● **DIRECTIONS FOR THIS TASK**
Where the line containing "done to that" appears, end the copy there, keeping that line; start from the first line of the entries, copy exactly, and omit pictures.

- - -

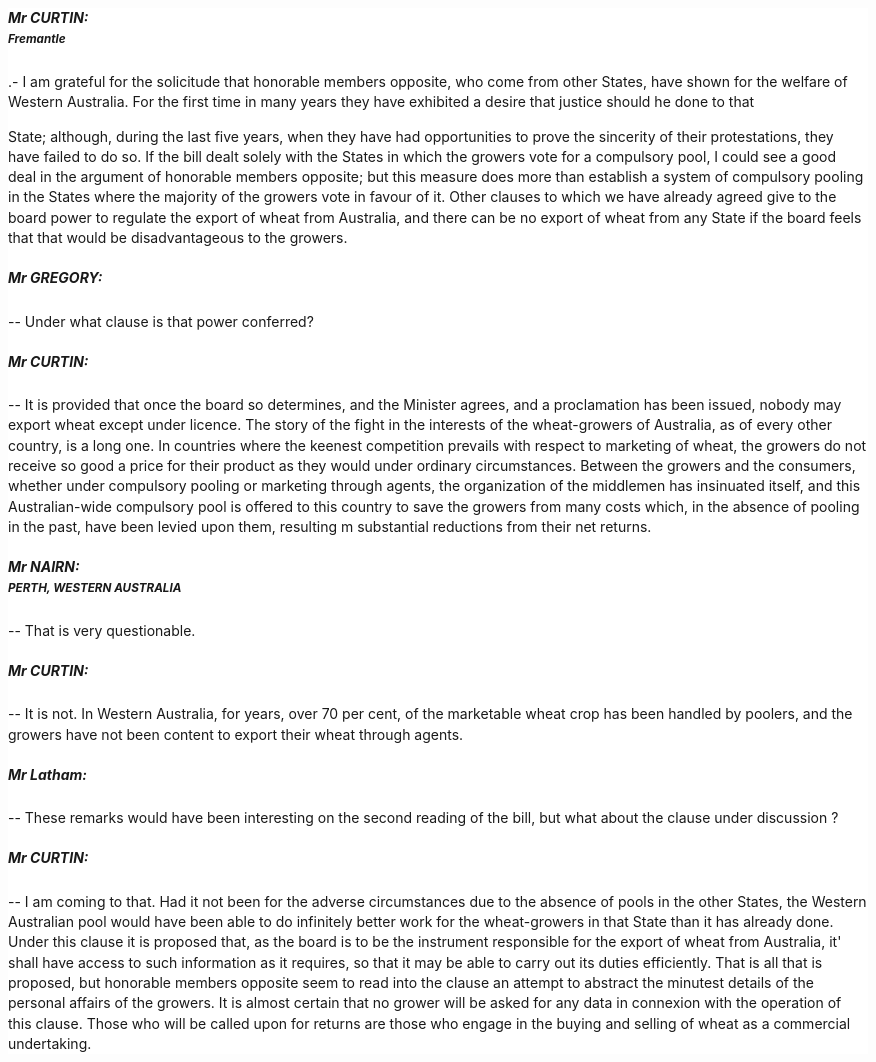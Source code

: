 ##### Mr CURTIN:<br><small class="text-muted">Fremantle</small>

.- I am grateful for the solicitude that honorable members opposite, who come from other States, have shown for the welfare of Western Australia. For the first time in many years they have exhibited a desire that justice should he done to that 

State; although, during the last five years, when they have had opportunities to prove the sincerity of their protestations, they have failed to do so. If the bill dealt solely with the States in which the growers vote for a compulsory pool, I could see a good deal in the argument of honorable members opposite; but this measure does more than establish a system of compulsory pooling in the States where the majority of the growers vote in favour of it. Other clauses to which we have already agreed give to the board power to regulate the export of wheat from Australia, and there can be no export of wheat from any State if the board feels that that would be disadvantageous to the growers. 

##### Mr GREGORY:

-- Under what clause is that power conferred? 

##### Mr CURTIN:

-- It is provided that once the board so determines, and the Minister agrees, and a proclamation has been issued, nobody may export wheat except under licence. The story of the fight in the interests of the wheat-growers of Australia, as of every other country, is a long one. In countries where the keenest competition prevails with respect to marketing of wheat, the growers do not receive so good a price for their product as they would under ordinary  circumstances.  Between the growers and the consumers, whether under compulsory pooling or marketing through agents, the organization of the middlemen has insinuated itself, and this Australian-wide compulsory pool is offered to this country to save the growers from many costs which, in the absence of pooling in the past, have been levied upon them, resulting m substantial reductions from their net returns. 

##### Mr NAIRN:<br><small class="text-muted">PERTH, WESTERN AUSTRALIA</small>

-- That is very questionable. 

##### Mr CURTIN:

-- It is not. In Western Australia, for years, over 70 per cent, of the marketable wheat crop has been handled by poolers, and the growers have not been content to export their wheat through agents. 

##### Mr Latham:

-- These remarks would have been interesting on the second reading of the bill, but what about the clause under discussion ? 

##### Mr CURTIN:

-- I am coming to that. Had it not been for the adverse circumstances due to the absence of pools in the other States, the Western Australian pool would have been able to do infinitely better work for the wheat-growers in that State than it has already done. Under this clause it is proposed that, as the board is to be the instrument responsible for the export of wheat from Australia, it' shall have access to such information as it requires, so that it may be able to carry out its duties efficiently. That is all that is proposed, but honorable members opposite seem to read into the clause an attempt to abstract the minutest details of the personal affairs of the growers. It is almost certain that no grower will be asked for any data in connexion with the operation of this clause. Those who will be called upon for returns are those who engage in the buying and selling of wheat as a commercial undertaking. 
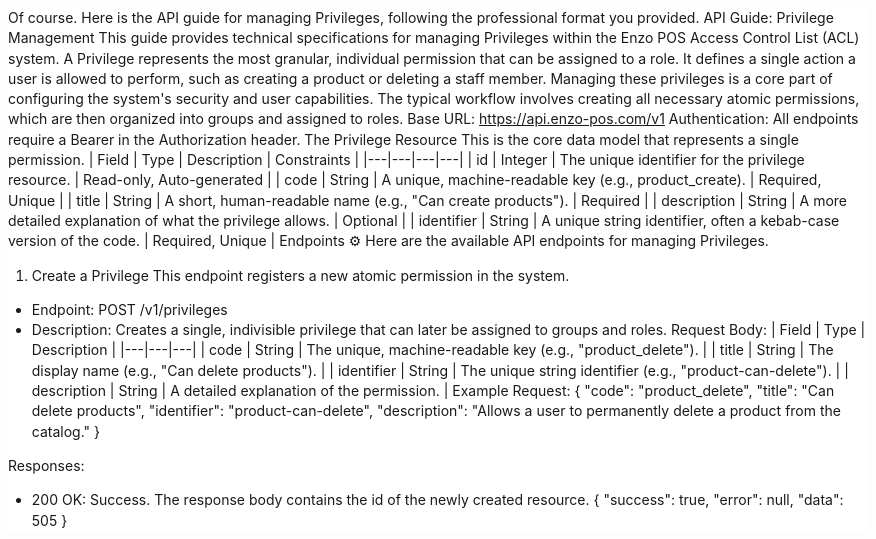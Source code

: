 Of course. Here is the API guide for managing Privileges, following the professional format you provided.
API Guide: Privilege Management
This guide provides technical specifications for managing Privileges within the Enzo POS Access Control List (ACL) system. A Privilege represents the most granular, individual permission that can be assigned to a role. It defines a single action a user is allowed to perform, such as creating a product or deleting a staff member.
Managing these privileges is a core part of configuring the system's security and user capabilities. The typical workflow involves creating all necessary atomic permissions, which are then organized into groups and assigned to roles.
Base URL: https://api.enzo-pos.com/v1
Authentication: All endpoints require a Bearer <accessToken> in the Authorization header.
The Privilege Resource
This is the core data model that represents a single permission.
| Field | Type | Description | Constraints |
|---|---|---|---|
| id | Integer | The unique identifier for the privilege resource. | Read-only, Auto-generated |
| code | String | A unique, machine-readable key (e.g., product_create). | Required, Unique |
| title | String | A short, human-readable name (e.g., "Can create products"). | Required |
| description | String | A more detailed explanation of what the privilege allows. | Optional |
| identifier | String | A unique string identifier, often a kebab-case version of the code. | Required, Unique |
Endpoints ⚙️
Here are the available API endpoints for managing Privileges.
1. Create a Privilege
This endpoint registers a new atomic permission in the system.
 * Endpoint: POST /v1/privileges
 * Description: Creates a single, indivisible privilege that can later be assigned to groups and roles.
Request Body:
| Field | Type | Description |
|---|---|---|
| code | String | The unique, machine-readable key (e.g., "product_delete"). |
| title | String | The display name (e.g., "Can delete products"). |
| identifier | String | The unique string identifier (e.g., "product-can-delete"). |
| description | String | A detailed explanation of the permission. |
Example Request:
{
  "code": "product_delete",
  "title": "Can delete products",
  "identifier": "product-can-delete",
  "description": "Allows a user to permanently delete a product from the catalog."
}

Responses:
 * 200 OK: Success. The response body contains the id of the newly created resource.
   {
  "success": true,
  "error": null,
  "data": 505
}
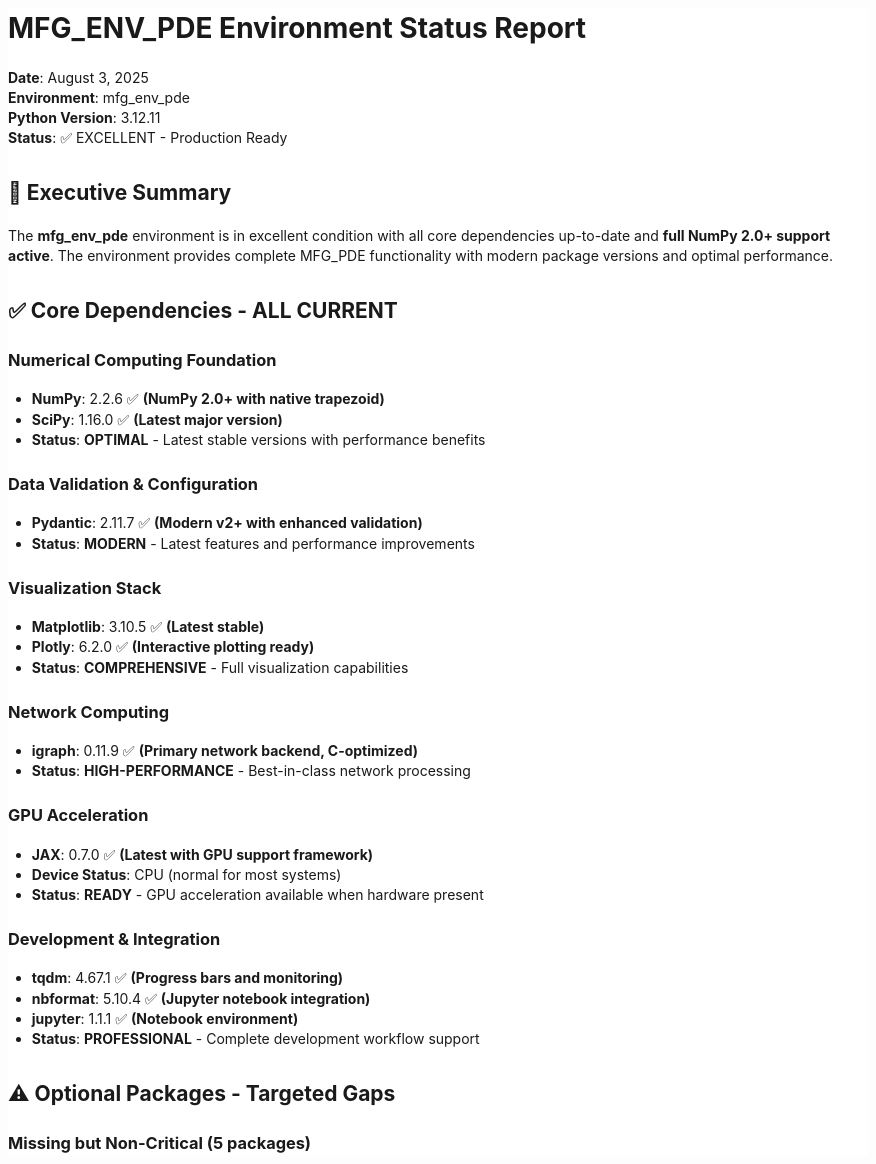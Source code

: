 # MFG_ENV_PDE Environment Status Report

**Date**: August 3, 2025  
**Environment**: mfg_env_pde  
**Python Version**: 3.12.11  
**Status**: ✅ EXCELLENT - Production Ready  

## 🎯 Executive Summary

The **mfg_env_pde** environment is in excellent condition with all core dependencies up-to-date and **full NumPy 2.0+ support active**. The environment provides complete MFG_PDE functionality with modern package versions and optimal performance.

## ✅ Core Dependencies - ALL CURRENT

### **Numerical Computing Foundation**
- **NumPy**: 2.2.6 ✅ **(NumPy 2.0+ with native trapezoid)**
- **SciPy**: 1.16.0 ✅ **(Latest major version)**
- **Status**: **OPTIMAL** - Latest stable versions with performance benefits

### **Data Validation & Configuration**  
- **Pydantic**: 2.11.7 ✅ **(Modern v2+ with enhanced validation)**
- **Status**: **MODERN** - Latest features and performance improvements

### **Visualization Stack**
- **Matplotlib**: 3.10.5 ✅ **(Latest stable)**
- **Plotly**: 6.2.0 ✅ **(Interactive plotting ready)**
- **Status**: **COMPREHENSIVE** - Full visualization capabilities

### **Network Computing**
- **igraph**: 0.11.9 ✅ **(Primary network backend, C-optimized)**
- **Status**: **HIGH-PERFORMANCE** - Best-in-class network processing

### **GPU Acceleration**
- **JAX**: 0.7.0 ✅ **(Latest with GPU support framework)**
- **Device Status**: CPU (normal for most systems)
- **Status**: **READY** - GPU acceleration available when hardware present

### **Development & Integration**
- **tqdm**: 4.67.1 ✅ **(Progress bars and monitoring)**
- **nbformat**: 5.10.4 ✅ **(Jupyter notebook integration)**
- **jupyter**: 1.1.1 ✅ **(Notebook environment)**
- **Status**: **PROFESSIONAL** - Complete development workflow support

## ⚠️ Optional Packages - Targeted Gaps

### **Missing but Non-Critical** (5 packages)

- - -

● **EXERCISE OUTPUT**
Source code

: ##### Mr CURTIN:<br><small class="text-muted">Fremantle</small>

.- I am grateful for the solicitude that honorable members opposite, who come from other States, have shown for the welfare of Western Australia. For the first time in many years they have exhibited a desire that justice should he done to that 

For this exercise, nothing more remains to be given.